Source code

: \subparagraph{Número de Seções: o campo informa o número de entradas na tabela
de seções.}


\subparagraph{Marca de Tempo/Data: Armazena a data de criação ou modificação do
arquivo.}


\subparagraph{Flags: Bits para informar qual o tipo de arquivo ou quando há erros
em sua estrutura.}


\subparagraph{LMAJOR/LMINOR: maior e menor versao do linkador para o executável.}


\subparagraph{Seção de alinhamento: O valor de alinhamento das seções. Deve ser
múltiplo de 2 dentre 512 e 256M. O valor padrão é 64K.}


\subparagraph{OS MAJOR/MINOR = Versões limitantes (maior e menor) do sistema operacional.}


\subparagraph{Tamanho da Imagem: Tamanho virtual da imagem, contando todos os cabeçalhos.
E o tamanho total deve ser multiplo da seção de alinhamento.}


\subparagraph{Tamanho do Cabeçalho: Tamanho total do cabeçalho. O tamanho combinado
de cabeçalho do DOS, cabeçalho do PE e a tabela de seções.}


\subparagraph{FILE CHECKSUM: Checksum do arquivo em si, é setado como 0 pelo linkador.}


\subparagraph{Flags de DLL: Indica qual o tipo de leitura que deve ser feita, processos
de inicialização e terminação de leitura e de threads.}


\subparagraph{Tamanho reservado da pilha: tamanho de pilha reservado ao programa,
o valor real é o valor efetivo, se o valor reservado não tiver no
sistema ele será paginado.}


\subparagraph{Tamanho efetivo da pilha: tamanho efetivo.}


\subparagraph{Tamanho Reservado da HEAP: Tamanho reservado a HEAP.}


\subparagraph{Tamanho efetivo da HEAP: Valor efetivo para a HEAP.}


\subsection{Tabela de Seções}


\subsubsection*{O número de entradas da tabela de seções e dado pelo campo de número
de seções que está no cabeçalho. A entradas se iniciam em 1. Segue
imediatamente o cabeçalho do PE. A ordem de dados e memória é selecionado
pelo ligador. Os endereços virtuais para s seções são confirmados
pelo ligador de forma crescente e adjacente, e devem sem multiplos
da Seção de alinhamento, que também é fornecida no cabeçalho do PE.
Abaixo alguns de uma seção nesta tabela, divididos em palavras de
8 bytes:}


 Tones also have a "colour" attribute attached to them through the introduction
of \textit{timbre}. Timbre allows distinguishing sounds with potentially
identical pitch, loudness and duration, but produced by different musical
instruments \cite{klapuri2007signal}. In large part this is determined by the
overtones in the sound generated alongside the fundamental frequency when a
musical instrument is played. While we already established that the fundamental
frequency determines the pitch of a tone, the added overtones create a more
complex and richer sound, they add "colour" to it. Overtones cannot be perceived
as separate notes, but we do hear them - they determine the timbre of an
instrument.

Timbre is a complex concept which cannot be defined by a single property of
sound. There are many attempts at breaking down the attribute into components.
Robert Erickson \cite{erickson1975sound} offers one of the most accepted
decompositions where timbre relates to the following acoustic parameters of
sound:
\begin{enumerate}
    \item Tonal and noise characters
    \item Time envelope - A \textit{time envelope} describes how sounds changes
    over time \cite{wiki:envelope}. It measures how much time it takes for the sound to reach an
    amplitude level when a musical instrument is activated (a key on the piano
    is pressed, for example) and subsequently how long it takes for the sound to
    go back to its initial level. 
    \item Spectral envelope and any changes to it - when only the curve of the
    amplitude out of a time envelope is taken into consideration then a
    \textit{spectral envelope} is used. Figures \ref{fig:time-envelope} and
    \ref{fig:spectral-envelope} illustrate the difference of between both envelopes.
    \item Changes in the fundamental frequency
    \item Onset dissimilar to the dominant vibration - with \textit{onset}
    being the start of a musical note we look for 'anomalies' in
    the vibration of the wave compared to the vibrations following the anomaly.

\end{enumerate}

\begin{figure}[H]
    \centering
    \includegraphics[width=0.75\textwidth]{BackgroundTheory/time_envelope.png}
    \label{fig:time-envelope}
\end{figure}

________________________

--- WORK ORDER ---
The answer consists of the line holding "the vibration of" and every line after it up to the end of the records, word for word.

--- WRITTEN SOLUTION ---
    the vibration of the wave compared to the vibrations following the anomaly.

\end{enumerate}

\begin{figure}[H]
    \centering
    \includegraphics[width=0.75\textwidth]{BackgroundTheory/time_envelope.png}
    \label{fig:time-envelope}
\end{figure}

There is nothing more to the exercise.